As part of the national efforts to diversify innovative STBBIs testing options for more equitable testing in Canada, NCCID has embarked on a knowledge translation program for public health professionals that aims to synthesize the best available evidence, identify the most adapted service delivery models to reaching underserved populations and highlights next steps to expand testing opportunities for all Canadians. In this commentary Drs Nitika Pant Pai and Marc Steben, two internationally recognized experts, discuss the contextual factors that have impeded the uptake of Point-of-Care testing technologies in Canada and solutions to overcome these barriers.

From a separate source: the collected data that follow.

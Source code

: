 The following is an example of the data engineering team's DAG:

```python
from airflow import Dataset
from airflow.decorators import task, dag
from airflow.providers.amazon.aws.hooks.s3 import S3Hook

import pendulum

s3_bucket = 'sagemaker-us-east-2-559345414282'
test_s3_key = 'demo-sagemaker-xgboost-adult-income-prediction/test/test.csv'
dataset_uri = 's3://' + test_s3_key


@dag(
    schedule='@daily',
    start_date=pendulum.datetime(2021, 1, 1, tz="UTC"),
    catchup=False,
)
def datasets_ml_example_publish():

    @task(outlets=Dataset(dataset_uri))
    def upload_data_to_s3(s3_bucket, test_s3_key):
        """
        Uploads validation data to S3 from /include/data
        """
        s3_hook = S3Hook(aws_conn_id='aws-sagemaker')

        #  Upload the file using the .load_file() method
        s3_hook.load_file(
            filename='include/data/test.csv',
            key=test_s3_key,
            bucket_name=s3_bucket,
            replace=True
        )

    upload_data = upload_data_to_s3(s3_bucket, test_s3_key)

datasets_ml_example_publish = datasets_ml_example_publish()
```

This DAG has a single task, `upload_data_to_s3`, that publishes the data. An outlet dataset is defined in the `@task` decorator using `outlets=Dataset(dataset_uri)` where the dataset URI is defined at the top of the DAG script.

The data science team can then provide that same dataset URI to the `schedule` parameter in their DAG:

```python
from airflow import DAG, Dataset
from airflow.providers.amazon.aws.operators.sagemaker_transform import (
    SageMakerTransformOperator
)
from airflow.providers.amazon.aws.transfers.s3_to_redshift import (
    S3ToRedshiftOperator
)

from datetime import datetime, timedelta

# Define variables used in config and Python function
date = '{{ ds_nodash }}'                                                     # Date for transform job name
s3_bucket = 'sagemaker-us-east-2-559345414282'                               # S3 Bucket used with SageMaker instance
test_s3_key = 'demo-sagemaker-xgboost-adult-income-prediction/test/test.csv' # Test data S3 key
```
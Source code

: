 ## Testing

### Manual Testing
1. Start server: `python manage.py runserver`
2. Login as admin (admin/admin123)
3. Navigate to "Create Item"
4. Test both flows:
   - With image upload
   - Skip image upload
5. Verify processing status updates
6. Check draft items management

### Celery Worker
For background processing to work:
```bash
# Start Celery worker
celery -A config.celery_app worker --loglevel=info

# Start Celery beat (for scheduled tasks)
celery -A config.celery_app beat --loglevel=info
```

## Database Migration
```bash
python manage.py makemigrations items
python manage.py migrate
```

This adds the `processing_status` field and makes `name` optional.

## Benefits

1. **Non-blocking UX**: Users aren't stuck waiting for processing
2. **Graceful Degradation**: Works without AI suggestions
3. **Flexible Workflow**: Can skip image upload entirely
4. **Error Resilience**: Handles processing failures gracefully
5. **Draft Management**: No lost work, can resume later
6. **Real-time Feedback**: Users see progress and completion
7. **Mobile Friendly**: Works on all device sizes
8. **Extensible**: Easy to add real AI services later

Nitika Pant Pai, MD., MPH, PhD.
Marc Steben, MD.



The Public Health Agency of Canada estimates that about 65,040 (range: 53,980 to 76,100) people were living with HIV (including AIDS) by 2014 and about 20% of these were unaware of their infection, due, in part, to lack of accessibility for testing and diagnosis.1Besides accessibility, increasing test uptake in communities also depends on risk perception, community awareness and knowledge, as well as stigma and discrimination. Traditionally disadvantaged communities are also impacted by an ever-increasing HIV and related HCV/syphilis disease burden. Besides offsetting limitations of access and equity,  point-of-care technology (POCT)-based screening services can also help catalyze the first steps of engagement into primary care. For example, in rural northern communities where fewer healthcare professionals are available to meet the screening needs of the populations, delays in receipt of laboratory test are inevitable. Real life issues of sample conservation in cold environments and timely shipment of samples impact the availability and receipt of test results. Diagnostic delays potentially lead to late presentation for key health problems, while delayed engagement in care and treatment precipitates losses to follow-up, translating into increased healthcare costs. Transmission of these infections continues unabated, as has been observed in Saskatchewan.1

POCTs are near patient care technologies, intended to be used at the point of clinical care, in various contexts and settings. These tests are available to screen for HIV, HCV, HBV, syphilis, trichomonas, HPV, and many other co-infections. POCTs therefore, can serve as first line screening/triage tools that aid in expanding access to screening services in rural/small urban areas, improve engagement of marginalized populations in health behaviours, expedite screening and linkages to care, control infections and thereby, promote health equity.2 POCT-based screening programs offer an alternative, decentralized, complementary testing model to the standard laboratory-based testing model. POCT programs circumvent service delivery barriers faced with standard testing models, such as: a) lack of timely access and absence of 24/7 testing services; b) delay in the receipt of test results; c) delay in implementing linkages to counselling and treatment; d) stigma; e) cultural insensitivity; f) delayed diagnosis/clinical care; g) losses to follow-up; and h) failure of infection control in communities.2

In 2017, Canada stands to benefit from a successful integration of POCT for HIV and related infections, with established laboratory services across provinces and settings, primarily for communities in small urban, rural, remote and underserved areas. For such communities, a lab-integrated POCT based screening program could provide accessible results on site, improved integration of linkages to lab confirmed test results and integrated linkages to clinical care pathways. This set up could potentially increase a rapid diagnosis and treatment outcome, for the patient, that will in turn translate to cost savings and thereby improve equity in health care.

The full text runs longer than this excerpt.